## Material for this task
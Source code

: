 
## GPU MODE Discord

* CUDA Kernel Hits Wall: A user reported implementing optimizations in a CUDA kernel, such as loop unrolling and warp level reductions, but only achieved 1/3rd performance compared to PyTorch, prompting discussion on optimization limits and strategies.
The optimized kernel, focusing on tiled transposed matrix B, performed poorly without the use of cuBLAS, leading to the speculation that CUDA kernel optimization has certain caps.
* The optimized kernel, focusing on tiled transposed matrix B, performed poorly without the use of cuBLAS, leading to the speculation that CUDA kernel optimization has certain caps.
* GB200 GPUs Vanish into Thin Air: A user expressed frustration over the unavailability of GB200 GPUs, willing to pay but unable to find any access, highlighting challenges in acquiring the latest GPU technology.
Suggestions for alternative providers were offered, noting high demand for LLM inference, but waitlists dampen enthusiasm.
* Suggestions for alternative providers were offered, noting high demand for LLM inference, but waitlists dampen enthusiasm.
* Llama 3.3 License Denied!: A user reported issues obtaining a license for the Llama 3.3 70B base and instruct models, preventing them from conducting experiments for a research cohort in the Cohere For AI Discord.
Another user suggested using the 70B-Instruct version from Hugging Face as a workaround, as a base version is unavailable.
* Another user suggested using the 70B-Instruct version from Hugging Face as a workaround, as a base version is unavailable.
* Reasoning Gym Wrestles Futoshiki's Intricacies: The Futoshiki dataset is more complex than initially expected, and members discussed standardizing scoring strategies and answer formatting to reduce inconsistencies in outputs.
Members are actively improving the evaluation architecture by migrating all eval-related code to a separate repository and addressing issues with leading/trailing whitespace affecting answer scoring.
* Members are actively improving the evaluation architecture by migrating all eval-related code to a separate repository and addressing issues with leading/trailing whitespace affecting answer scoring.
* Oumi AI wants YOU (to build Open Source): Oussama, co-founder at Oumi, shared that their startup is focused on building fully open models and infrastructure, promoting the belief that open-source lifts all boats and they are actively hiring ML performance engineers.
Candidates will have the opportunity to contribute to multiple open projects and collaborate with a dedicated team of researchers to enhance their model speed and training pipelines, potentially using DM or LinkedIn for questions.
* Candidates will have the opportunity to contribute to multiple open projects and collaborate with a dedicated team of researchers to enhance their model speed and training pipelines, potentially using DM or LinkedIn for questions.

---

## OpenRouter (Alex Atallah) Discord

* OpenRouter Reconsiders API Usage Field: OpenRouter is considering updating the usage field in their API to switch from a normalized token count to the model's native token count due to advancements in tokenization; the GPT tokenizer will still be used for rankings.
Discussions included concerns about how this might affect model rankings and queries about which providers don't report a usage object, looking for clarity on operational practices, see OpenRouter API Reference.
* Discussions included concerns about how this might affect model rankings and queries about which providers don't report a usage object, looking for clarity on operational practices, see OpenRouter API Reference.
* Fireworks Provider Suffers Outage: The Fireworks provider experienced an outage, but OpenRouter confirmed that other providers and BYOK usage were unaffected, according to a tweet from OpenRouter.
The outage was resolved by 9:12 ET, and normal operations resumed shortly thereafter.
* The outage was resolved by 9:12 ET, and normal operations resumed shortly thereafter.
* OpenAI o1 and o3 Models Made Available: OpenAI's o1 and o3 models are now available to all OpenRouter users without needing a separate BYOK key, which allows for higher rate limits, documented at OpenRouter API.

## Task directions
Pull every line that holds the string "suggested" out of the records.

## Reply to the exercise
Another user suggested using the 70B-Instruct version from Hugging Face as a workaround, as a base version is unavailable.
* Another user suggested using the 70B-Instruct version from Hugging Face as a workaround, as a base version is unavailable.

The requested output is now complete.